Special Reports

County leaders are divided on downtown

Convincing a majority of Sedgwick County commissioners to buy into future downtown revitalization — both figuratively and literally —may prove a challenge for planners.

Consultants helping plot the course of downtown presented highlights of the plan to the county Wednesday. Commissioners' responses and questions illustrated how divided the board is about investing more in Wichita's central core.

The plan calls for $500 million in private investment and $100 million in public funds during the next 10 years.

Commissioner Gwen Welshimer asked whether all county residents — or just those who live in Wichita's city limits — should be expected to help foot the bill.

She questioned where the $100 million in public investment in the next decade would come from, noting "that is about what we collect every year in property taxes total."

Chairman Karl Peterjohn expressed caution.

"We live in a very challenging time for this plan and just in the last week we've had two announcements of major layoffs that are going to cost this community over a thousand jobs," he said.

As he often does, Peterjohn took a scholarly approach, recalling books he'd read in college such as "Death and Life of Great American Cities" and "The Unheavenly City."

"Some may view this as the beginning of the end in terms of a vision for downtown, but I view it more as an end of the beginning," Peterjohn said.

Commissioner Tim Norton said he'd read a book recently: "The Little Engine That Could."

"I read it to a grandchild, and there are some pretty good lessons from that.... We can move forward. We think we can.

"It's more about attitude than a lot of these other things, and I am going to continue to think about the best future for Sedgwick County and the region."

Norton said he sees the plan as being "market-driven but public supported."

During tough economic times, businesses and communities find out "who the risk-takers" and true leaders are, he said.

Norton said that doesn't mean he always will vote "yes" when the county makes decisions about downtown.

David Dixon, a principal at Goody Clancy — a Boston firm consulting with city and county leaders — emphasized that the plan "is not a case of invest ahead" of the private sector. "It's a case of invest in concert with.

"We are very aware that this is a period of scarce public resources. We also are very aware that there's a long and not terribly honorable history of trying to revive downtowns by leading with very significant public investment and hoping they will come. It really wasn't very successful. This plan is about leading with private investment."

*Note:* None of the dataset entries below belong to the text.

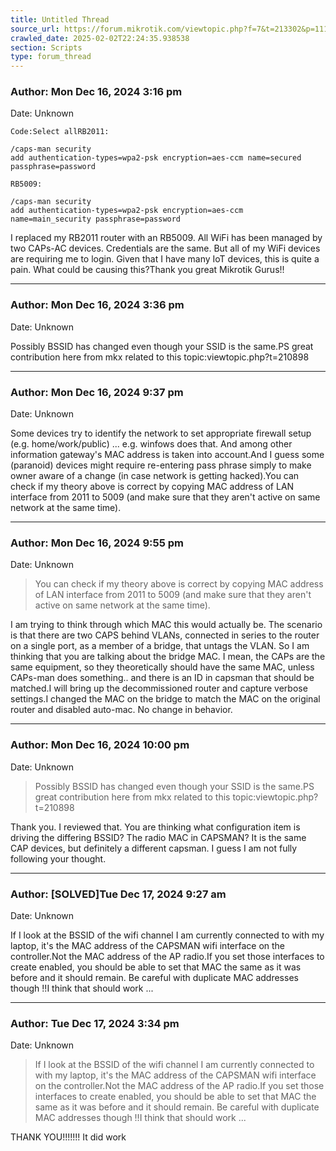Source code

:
 ```yaml
---
title: Untitled Thread
source_url: https://forum.mikrotik.com/viewtopic.php?f=7&t=213302&p=1115018#p1115018
crawled_date: 2025-02-02T22:24:35.938538
section: Scripts
type: forum_thread
---
```


### Author: Mon Dec 16, 2024 3:16 pm
Date: Unknown

```
Code:Select allRB2011:

/caps-man security
add authentication-types=wpa2-psk encryption=aes-ccm name=secured passphrase=password

RB5009:

/caps-man security
add authentication-types=wpa2-psk encryption=aes-ccm name=main_security passphrase=password
```

I replaced my RB2011 router with an RB5009. All WiFi has been managed by two CAPs-AC devices. Credentials are the same. But all of my WiFi devices are requiring me to login. Given that I have many IoT devices, this is quite a pain. What could be causing this?Thank you great Mikrotik Gurus!!


---
### Author: Mon Dec 16, 2024 3:36 pm
Date: Unknown

Possibly BSSID has changed even though your SSID is the same.PS great contribution here from mkx related to this topic:viewtopic.php?t=210898


---
### Author: Mon Dec 16, 2024 9:37 pm
Date: Unknown

Some devices try to identify the network to set appropriate firewall setup (e.g. home/work/public) ... e.g. winfows does that. And among other information gateway's MAC address is taken into account.And I guess some (paranoid) devices might require re-entering pass phrase simply to make owner aware of a change (in case network is getting hacked).You can check if my theory above is correct by copying MAC address of LAN interface from 2011 to 5009 (and make sure that they aren't active on same network at the same time).


---
### Author: Mon Dec 16, 2024 9:55 pm
Date: Unknown

> You can check if my theory above is correct by copying MAC address of LAN interface from 2011 to 5009 (and make sure that they aren't active on same network at the same time).

I am trying to think through which MAC this would actually be. The scenario is that there are two CAPS behind VLANs, connected in series to the router on a single port, as a member of a bridge, that untags the VLAN. So I am thinking that you are talking about the bridge MAC. I mean, the CAPs are the same equipment, so they theoretically should have the same MAC, unless CAPs-man does something.. and there is an ID in capsman that should be matched.I will bring up the decommissioned router and capture verbose settings.I changed the MAC on the bridge to match the MAC on the original router and disabled auto-mac. No change in behavior.


---
### Author: Mon Dec 16, 2024 10:00 pm
Date: Unknown

> Possibly BSSID has changed even though your SSID is the same.PS great contribution here from mkx related to this topic:viewtopic.php?t=210898

Thank you. I reviewed that. You are thinking what configuration item is driving the differing BSSID? The radio MAC in CAPSMAN? It is the same CAP devices, but definitely a different capsman. I guess I am not fully following your thought.


---
### Author: [SOLVED]Tue Dec 17, 2024 9:27 am
Date: Unknown

If I look at the BSSID of the wifi channel I am currently connected to with my laptop, it's the MAC address of the CAPSMAN wifi interface on the controller.Not the MAC address of the AP radio.If you set those interfaces to create enabled, you should be able to set that MAC the same as it was before and it should remain. Be careful with duplicate MAC addresses though !!I think that should work ...


---
### Author: Tue Dec 17, 2024 3:34 pm
Date: Unknown

> If I look at the BSSID of the wifi channel I am currently connected to with my laptop, it's the MAC address of the CAPSMAN wifi interface on the controller.Not the MAC address of the AP radio.If you set those interfaces to create enabled, you should be able to set that MAC the same as it was before and it should remain. Be careful with duplicate MAC addresses though !!I think that should work ...

THANK YOU!!!!!!! It did work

Commissioner Dave Unruh said he sees residents owning the plan.

"I'm pleased you have driven it to this plateau of accomplishment, this plateau of success," he said.

Although he prefers living outside Wichita, commissioner Kelly Parks of Valley Center thanked Goody Clancy for its "hard work on this. I guess it just depends on whether you want fresh air or Time Square. . . I would want to say that I prefer my neighbors to be away 300 foot and have a place to turn around my horse trailer.

"That's what makes our country great, being able to live wherever you want."

Parks said he likes the push for more public transportation, including "park and ride" programs.

The commission will vote on whether to adopt the plan as part of the county's master plan. That vote likely will occur early next year.

Jeff Fluhr, president of the Wichita Downtown Development Corp., said commissioners have been involved in the plan since its beginning.

"We certainly welcome and appreciate their continued involvement," he said, adding that county leaders already have "made a substantial investment in our downtown with Intrust Bank Arena and Exploration Place."

Downtown leaders will work to answer commissioners' questions and address their concerns, he said.

"Certainly the community appreciates when all the stakeholders work collaboratively, and we certainly want to continue that collaboration working with the city and the county along with the private sector to really develop this downtown to be strong for the region."